Reassurance from Japan's finance minister that other industrialized nations accepted that Japan's $1.4 trillion stimulus plan was designed to buoy a stagnating economy and thus was in line with a previous G20 agreement also supported riskier assets.

Investors also bought stocks after the Standard & Poor's 500 index closed below a key level in the previous session for the first time this year. Quarterly earnings results from Microsoft and Google also helped boost the Nasdaq

The market is "pausing here, taking a breath, seeing more earnings come out," said Dimitri Delis, interest-rate strategist at BMO Capital Markets in Chicago.

"Right now we're in earnings season; that's going to drive it," he added. If corporate results come in weak, he said, yields could go yet lower.

(Read More: Philadelphia Fed Disappoints as Indicators Point to Economic Rut)

Prices for benchmark 10-year notes fell 6/32 to yield 1.707 percent, from 1.686 percent late on Thursday.

Thirty-year bonds fell 12/32 in price to yield 2.883 percent, from 2.8630 percent late on Thursday.

Developments in the hunt for the Boston Marathon bombers riveted markets. Monday's explosions at the race had sent bond prices higher in a bid for safety.

The usually bustling streets of Boston's financial district were nearly bare on Friday as staff worked from home during a virtual lockdown of the city.

Police said one suspect was dead after a shootout early on Friday, with the search for a second suspect going door-to-door in the Boston suburb of Watertown.

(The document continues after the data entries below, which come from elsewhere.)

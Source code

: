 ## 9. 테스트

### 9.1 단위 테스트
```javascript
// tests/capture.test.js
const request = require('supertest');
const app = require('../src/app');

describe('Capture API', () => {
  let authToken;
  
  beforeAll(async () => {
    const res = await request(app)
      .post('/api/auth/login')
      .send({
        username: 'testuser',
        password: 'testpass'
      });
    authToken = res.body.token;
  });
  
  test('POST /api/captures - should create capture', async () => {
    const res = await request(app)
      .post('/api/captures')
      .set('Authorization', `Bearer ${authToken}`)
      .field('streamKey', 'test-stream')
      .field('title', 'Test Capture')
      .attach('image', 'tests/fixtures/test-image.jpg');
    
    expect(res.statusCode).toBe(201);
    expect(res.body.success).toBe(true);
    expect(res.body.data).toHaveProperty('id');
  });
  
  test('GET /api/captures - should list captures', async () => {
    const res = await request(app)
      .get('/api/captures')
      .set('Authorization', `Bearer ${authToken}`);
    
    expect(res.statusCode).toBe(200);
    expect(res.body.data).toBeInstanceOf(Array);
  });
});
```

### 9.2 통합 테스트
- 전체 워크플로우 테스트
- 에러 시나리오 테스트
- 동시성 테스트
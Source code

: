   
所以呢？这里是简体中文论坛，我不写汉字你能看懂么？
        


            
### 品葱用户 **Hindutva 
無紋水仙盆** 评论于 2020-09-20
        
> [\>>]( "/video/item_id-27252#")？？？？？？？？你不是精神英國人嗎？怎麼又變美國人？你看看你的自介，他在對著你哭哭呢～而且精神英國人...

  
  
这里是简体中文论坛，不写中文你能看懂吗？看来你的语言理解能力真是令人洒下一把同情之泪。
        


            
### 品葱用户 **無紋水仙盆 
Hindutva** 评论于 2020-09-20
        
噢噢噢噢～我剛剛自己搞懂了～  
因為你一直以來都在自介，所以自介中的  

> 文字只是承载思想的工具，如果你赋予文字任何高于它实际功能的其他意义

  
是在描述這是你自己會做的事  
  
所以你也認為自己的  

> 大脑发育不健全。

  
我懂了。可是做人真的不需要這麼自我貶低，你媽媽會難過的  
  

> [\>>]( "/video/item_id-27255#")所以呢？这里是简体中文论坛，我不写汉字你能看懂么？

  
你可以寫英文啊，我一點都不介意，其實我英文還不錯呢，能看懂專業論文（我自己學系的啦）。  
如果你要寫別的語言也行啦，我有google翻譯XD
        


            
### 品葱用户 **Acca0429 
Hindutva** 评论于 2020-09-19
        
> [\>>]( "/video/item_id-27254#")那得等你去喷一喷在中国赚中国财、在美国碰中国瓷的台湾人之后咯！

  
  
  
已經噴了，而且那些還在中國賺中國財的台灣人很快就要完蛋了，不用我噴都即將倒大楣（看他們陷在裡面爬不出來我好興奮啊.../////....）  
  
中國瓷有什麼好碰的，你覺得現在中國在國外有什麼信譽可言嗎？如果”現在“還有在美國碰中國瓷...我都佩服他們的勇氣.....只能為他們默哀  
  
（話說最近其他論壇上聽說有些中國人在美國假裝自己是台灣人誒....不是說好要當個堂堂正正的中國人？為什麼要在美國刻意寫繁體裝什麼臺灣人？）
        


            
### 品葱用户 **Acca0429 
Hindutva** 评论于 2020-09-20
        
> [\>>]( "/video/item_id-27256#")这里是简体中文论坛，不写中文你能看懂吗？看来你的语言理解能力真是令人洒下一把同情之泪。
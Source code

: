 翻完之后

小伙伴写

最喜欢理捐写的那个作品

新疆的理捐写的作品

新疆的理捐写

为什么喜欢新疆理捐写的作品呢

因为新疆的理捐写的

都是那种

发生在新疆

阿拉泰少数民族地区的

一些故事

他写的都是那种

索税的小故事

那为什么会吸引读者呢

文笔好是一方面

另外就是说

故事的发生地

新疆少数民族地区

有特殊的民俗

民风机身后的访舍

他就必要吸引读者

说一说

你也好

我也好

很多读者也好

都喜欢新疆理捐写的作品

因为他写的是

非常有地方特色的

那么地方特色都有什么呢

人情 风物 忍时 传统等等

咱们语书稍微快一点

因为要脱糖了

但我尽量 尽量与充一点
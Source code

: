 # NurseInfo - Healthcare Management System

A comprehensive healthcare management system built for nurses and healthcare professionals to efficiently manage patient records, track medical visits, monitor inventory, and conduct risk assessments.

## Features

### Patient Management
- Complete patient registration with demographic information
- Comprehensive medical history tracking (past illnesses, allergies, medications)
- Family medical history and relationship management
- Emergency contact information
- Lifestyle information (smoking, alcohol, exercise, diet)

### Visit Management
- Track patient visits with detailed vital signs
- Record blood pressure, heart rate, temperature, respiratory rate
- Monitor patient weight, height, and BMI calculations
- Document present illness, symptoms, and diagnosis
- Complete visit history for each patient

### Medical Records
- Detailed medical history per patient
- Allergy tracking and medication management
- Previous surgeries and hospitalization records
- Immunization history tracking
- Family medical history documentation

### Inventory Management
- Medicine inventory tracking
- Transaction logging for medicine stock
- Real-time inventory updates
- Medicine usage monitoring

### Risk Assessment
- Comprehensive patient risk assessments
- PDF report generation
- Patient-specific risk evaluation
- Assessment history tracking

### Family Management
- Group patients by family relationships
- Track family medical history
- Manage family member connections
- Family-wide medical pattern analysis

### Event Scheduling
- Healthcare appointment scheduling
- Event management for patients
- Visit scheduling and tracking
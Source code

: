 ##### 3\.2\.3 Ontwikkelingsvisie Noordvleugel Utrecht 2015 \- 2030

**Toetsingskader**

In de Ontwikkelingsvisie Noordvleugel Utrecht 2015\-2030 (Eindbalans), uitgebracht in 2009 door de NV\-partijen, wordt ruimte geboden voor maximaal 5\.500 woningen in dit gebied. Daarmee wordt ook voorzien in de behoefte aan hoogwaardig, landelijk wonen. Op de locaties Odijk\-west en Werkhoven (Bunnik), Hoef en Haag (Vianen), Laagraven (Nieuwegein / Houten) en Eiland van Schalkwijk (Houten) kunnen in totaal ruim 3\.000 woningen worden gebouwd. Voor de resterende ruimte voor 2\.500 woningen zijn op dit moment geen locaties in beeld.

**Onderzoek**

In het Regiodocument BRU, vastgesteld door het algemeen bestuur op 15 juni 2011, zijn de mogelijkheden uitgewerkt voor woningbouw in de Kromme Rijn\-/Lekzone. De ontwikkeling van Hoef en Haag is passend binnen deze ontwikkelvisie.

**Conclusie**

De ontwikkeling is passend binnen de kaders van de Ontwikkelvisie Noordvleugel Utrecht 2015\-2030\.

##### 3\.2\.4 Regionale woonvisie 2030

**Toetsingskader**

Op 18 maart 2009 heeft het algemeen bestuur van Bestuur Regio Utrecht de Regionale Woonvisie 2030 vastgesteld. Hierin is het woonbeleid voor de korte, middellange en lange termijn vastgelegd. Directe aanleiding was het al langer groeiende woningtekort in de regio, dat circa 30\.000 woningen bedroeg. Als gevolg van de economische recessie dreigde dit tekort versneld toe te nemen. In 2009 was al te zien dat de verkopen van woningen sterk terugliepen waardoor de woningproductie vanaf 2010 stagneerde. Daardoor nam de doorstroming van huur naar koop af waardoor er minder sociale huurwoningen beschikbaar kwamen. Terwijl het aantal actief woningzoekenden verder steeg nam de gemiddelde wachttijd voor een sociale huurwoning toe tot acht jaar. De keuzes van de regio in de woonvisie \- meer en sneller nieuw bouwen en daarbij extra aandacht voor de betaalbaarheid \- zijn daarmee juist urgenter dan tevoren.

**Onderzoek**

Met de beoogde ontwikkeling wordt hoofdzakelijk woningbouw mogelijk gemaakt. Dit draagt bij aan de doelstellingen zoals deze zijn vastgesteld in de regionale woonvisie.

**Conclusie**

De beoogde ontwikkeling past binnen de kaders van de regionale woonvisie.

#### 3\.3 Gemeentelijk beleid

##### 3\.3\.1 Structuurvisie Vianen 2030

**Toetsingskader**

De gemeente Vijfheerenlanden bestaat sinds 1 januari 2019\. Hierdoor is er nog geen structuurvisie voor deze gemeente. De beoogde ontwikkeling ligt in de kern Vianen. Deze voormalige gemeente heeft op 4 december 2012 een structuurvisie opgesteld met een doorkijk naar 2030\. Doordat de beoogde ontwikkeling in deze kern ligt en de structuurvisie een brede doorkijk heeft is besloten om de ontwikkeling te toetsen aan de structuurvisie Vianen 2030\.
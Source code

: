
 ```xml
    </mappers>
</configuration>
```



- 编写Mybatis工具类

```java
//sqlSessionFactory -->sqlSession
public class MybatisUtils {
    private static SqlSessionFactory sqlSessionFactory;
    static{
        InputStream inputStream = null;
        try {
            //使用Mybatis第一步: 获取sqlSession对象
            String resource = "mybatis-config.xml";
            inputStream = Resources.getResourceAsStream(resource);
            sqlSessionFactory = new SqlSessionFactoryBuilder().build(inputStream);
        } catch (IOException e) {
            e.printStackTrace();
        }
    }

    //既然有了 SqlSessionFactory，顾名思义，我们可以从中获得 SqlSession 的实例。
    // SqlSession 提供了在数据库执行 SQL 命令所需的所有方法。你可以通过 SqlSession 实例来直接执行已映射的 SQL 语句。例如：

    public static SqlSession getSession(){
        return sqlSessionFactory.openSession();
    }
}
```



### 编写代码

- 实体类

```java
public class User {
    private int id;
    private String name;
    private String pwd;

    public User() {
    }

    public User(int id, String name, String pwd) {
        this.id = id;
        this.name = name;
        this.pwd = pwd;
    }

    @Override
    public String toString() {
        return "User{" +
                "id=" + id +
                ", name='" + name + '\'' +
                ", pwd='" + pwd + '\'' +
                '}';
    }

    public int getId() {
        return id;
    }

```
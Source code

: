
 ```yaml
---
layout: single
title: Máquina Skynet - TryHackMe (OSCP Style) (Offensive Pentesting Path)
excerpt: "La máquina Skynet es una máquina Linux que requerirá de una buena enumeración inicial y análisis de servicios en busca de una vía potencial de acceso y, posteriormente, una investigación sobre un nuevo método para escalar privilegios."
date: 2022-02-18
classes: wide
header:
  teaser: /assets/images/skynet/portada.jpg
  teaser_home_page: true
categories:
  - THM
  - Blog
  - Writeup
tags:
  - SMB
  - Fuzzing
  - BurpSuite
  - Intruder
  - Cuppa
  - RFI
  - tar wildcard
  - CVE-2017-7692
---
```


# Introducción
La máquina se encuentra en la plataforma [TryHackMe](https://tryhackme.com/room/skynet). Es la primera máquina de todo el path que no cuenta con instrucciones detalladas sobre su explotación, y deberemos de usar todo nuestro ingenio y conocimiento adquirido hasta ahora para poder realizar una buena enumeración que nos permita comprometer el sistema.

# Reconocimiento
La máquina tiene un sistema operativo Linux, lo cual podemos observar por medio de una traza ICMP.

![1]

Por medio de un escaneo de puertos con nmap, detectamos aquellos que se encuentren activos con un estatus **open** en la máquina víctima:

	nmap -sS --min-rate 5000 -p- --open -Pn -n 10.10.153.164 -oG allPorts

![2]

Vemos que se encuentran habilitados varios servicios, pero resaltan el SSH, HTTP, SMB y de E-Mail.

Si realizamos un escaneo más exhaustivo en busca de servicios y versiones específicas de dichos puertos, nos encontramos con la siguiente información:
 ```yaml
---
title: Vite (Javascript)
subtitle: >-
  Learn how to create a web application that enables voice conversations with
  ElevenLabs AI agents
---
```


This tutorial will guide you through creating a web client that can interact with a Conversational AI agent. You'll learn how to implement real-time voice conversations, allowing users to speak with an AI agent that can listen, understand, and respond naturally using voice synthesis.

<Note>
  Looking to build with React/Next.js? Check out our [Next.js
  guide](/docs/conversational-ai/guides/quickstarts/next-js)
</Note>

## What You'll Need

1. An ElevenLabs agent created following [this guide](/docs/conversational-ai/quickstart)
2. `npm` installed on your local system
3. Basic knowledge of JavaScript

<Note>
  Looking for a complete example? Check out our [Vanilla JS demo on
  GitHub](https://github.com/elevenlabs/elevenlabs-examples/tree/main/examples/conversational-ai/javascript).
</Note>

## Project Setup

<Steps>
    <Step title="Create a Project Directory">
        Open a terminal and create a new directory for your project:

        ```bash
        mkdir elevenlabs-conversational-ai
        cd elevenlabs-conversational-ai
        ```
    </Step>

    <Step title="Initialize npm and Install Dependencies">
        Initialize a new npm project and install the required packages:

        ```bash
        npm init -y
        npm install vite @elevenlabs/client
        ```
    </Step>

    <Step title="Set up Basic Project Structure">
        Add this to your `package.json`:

Yields remained largely within recent ranges, and analysts said there was little to break Treasurys out until markets have more certainty about growth in coming quarters.

Investors could also take their cues from equities markets and corporate earnings reports in coming sessions, as well as global growth expectations.

(Read More: Fed's Bullard Favors Bond Buys If Inflation Continues Decline)

"Treasurys will probably react to stocks and the data will probably just play a little bit of a background" in coming sessions, said Thomas Simons, a money market economist with Jefferies & Co in New York.

Growth prospects not just for the United States but also for other major economies could weigh as well, analysts said.

"The German and China data, that's the concern to see if they are truly slipping. If that gets confirmed, we get to 1.60 percent on the 10-year," said William Larkin, fixed income portfolio manager at Cabot Money Management in Salem, Massachusetts.

Helping limit losses, the Federal Reserve bought $1.48 billion of Treasurys maturing between February 2036 and February 2043 on Friday, part of its asset-buying program meant to strengthen the U.S. economy and boost employment.

(Read More: If I Were 'Dictator,' QE Would End Now, Fed's Lacker Says)

Also, the gap between yields on Treasurys and inflation-indexed Treasurys widened after a sharp decline on Thursday, when a weak auction underscored how little investors are worried about inflation in the face of faltering global growth.

The difference between the yields on five-year Treasury Inflation-Protected Securities and five-year regular Treasurys - known as the five-year inflation "breakeven rate" - was up 5.85 basis points at 2.01 percentage points, according to Tradeweb.

The 10-year TIPS breakeven rate was up 4.40 basis points from late Thursday at 2.31 percentage points.